Po śniadaniu czułam w kościach, że coś się święci, no i miałam rację. Moi rodzice wymyślili sobie, że dziś mają ochotę z nami spędzić cały dzień.

- Jak to, przecież my nigdy ze sobą tyle czasu nie spędzamy, czy wam coś odbiło-powiedział Luka. Chyba coś wam w nocy na głowę spadło dodałam  swoje pięć groszy.

- Czy coś  w tym jest złego, że raz na jakiś czas moglibyśmy razem coś wspólnego zrobić- odparł ojciec.

Nie bardzo wiedzieliśmy co powiedzieć mimo, że nie mieliśmy ochoty z nimi gdziekolwiek jechać, przecież mieliśmy swoje plany. Ja miałam się spotkać z Mattem na plotki, a Luka z kolegami miał grać w piłkę. No i cóż nasze plany miały tak sobie runąć, tylko dla jakiś fobii naszych rodziców.

- Koniec, nie będziecie za nas decydować i nic nas nie obchodzą wasze plany, dziś będziemy razem powiedziała rodzicielka i proszę bez żadnego ale, a no może czy bo..... jasne rozumiemy się.

Ten stanowczy głos powiedział za nas wszystkich. Koniec bez żartów. Poszliśmy z bratem do swoich pokoi się przebrać. Postanowiłam, że na tą okazję ubiorę najlepsze swoje rzeczy, przecież muszę pokazać się w całej okazałości, a nie daj Boże może spotkam jakiegoś przystojnego chłopaka. Co wątpliwe, ale zawsze można sobie pomarzyć.
W ciągu 15 minut wszyscy zebraliśmy się na podwórku.

-No i jak gotowi na wyprawę -powiedział ojciec.

- Bynajmniej-  oznajmiliśmy z bratem. -Tylko powiedzcie nam jaki jest wasz plan.

- Nie to jest niespodzianka i nie pytajcie o nic.

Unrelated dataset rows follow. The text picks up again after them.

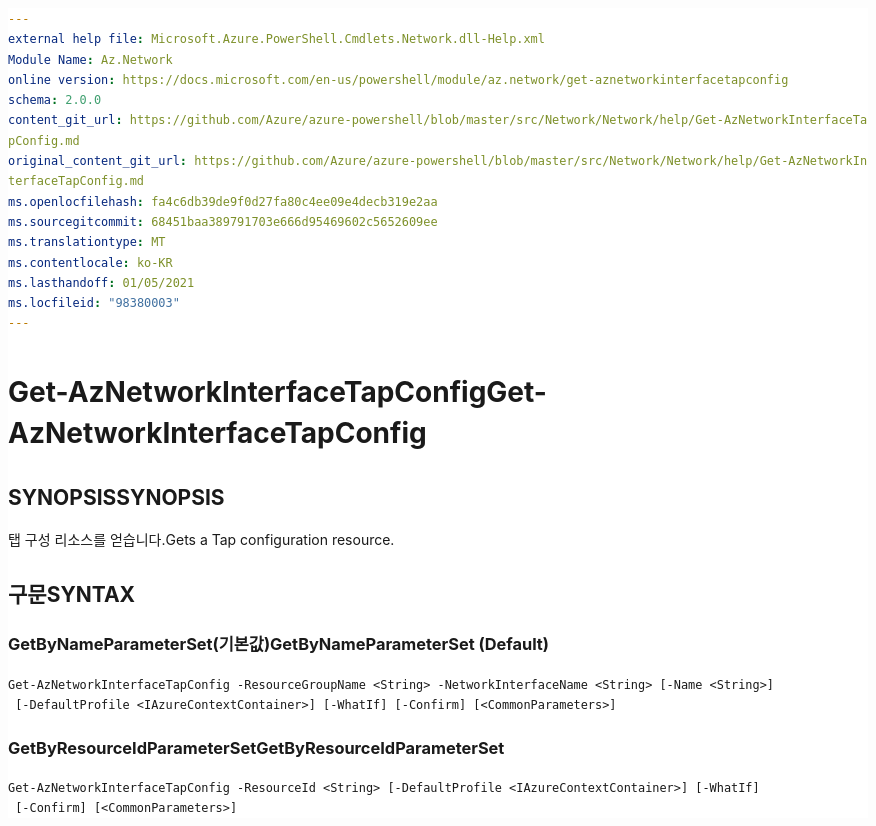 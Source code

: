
 ```yaml
---
external help file: Microsoft.Azure.PowerShell.Cmdlets.Network.dll-Help.xml
Module Name: Az.Network
online version: https://docs.microsoft.com/en-us/powershell/module/az.network/get-aznetworkinterfacetapconfig
schema: 2.0.0
content_git_url: https://github.com/Azure/azure-powershell/blob/master/src/Network/Network/help/Get-AzNetworkInterfaceTapConfig.md
original_content_git_url: https://github.com/Azure/azure-powershell/blob/master/src/Network/Network/help/Get-AzNetworkInterfaceTapConfig.md
ms.openlocfilehash: fa4c6db39de9f0d27fa80c4ee09e4decb319e2aa
ms.sourcegitcommit: 68451baa389791703e666d95469602c5652609ee
ms.translationtype: MT
ms.contentlocale: ko-KR
ms.lasthandoff: 01/05/2021
ms.locfileid: "98380003"
---
```

# <span data-ttu-id="41add-101">Get-AzNetworkInterfaceTapConfig</span><span class="sxs-lookup"><span data-stu-id="41add-101">Get-AzNetworkInterfaceTapConfig</span></span>

## <span data-ttu-id="41add-102">SYNOPSIS</span><span class="sxs-lookup"><span data-stu-id="41add-102">SYNOPSIS</span></span>
<span data-ttu-id="41add-103">탭 구성 리소스를 얻습니다.</span><span class="sxs-lookup"><span data-stu-id="41add-103">Gets a Tap configuration resource.</span></span>

## <span data-ttu-id="41add-104">구문</span><span class="sxs-lookup"><span data-stu-id="41add-104">SYNTAX</span></span>

### <span data-ttu-id="41add-105">GetByNameParameterSet(기본값)</span><span class="sxs-lookup"><span data-stu-id="41add-105">GetByNameParameterSet (Default)</span></span>
```
Get-AzNetworkInterfaceTapConfig -ResourceGroupName <String> -NetworkInterfaceName <String> [-Name <String>]
 [-DefaultProfile <IAzureContextContainer>] [-WhatIf] [-Confirm] [<CommonParameters>]
```

### <span data-ttu-id="41add-106">GetByResourceIdParameterSet</span><span class="sxs-lookup"><span data-stu-id="41add-106">GetByResourceIdParameterSet</span></span>
```
Get-AzNetworkInterfaceTapConfig -ResourceId <String> [-DefaultProfile <IAzureContextContainer>] [-WhatIf]
 [-Confirm] [<CommonParameters>]
```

Już z góry wiedziałam, że nic ciekawego nas nie czeka. Jak życie znać pewnie zwiedzimy jakieś cholerne nudne muzeum, albo jeszcze lepiej zjemy lody jak za dawnych czasów. Czego można byłoby się spodziewać po swoich rodzicach.

***

Tak w milczeniu przejechaliśmy 100 km, każdy z kwitą w nosie w telefonie, przecież to niespodzianka wiec o czym byśmy mieli w tym czasie rozmawiać. Luka grał swoją grę, a ja słuchałam muzyki i spoglądałam na krajobrazy, które mijaliśmy w czasie drogi.

W moich myślach panował chaos a zarazem chciałabym, żeby już ten dzień się skończył. Po chwili mój brat się zerwał i krzykiem.

- Cholera jasna mam już tego dosyć jedziemy i jedziemy w końcu, gdzie może na koniec świata.

-Cicho Luka za moment będziemy na miejscu- powiedział ojciec. I w końcu widzimy duży budynek, a tam no nie uwierzycie pełno piesków, kotów.

Co czy ja się nie mylę, czyżbyśmy przyjechali do schroniska. Nie możliwe, ponieważ moja mama nie lubi, aż na tyle zwierząt, aby poświecić im trochę swojego drogocennego czasu. Już kiedyś chcieliśmy z bratem jeździć do schroniska i zostać wolontariuszami. To zawsze słyszeliśmy, że to głupi pomysł, że mamy się uczyć i wykształcić, a nie marnować czas na zwierzęta. A tu cóż jakaś przemiana nastąpiła.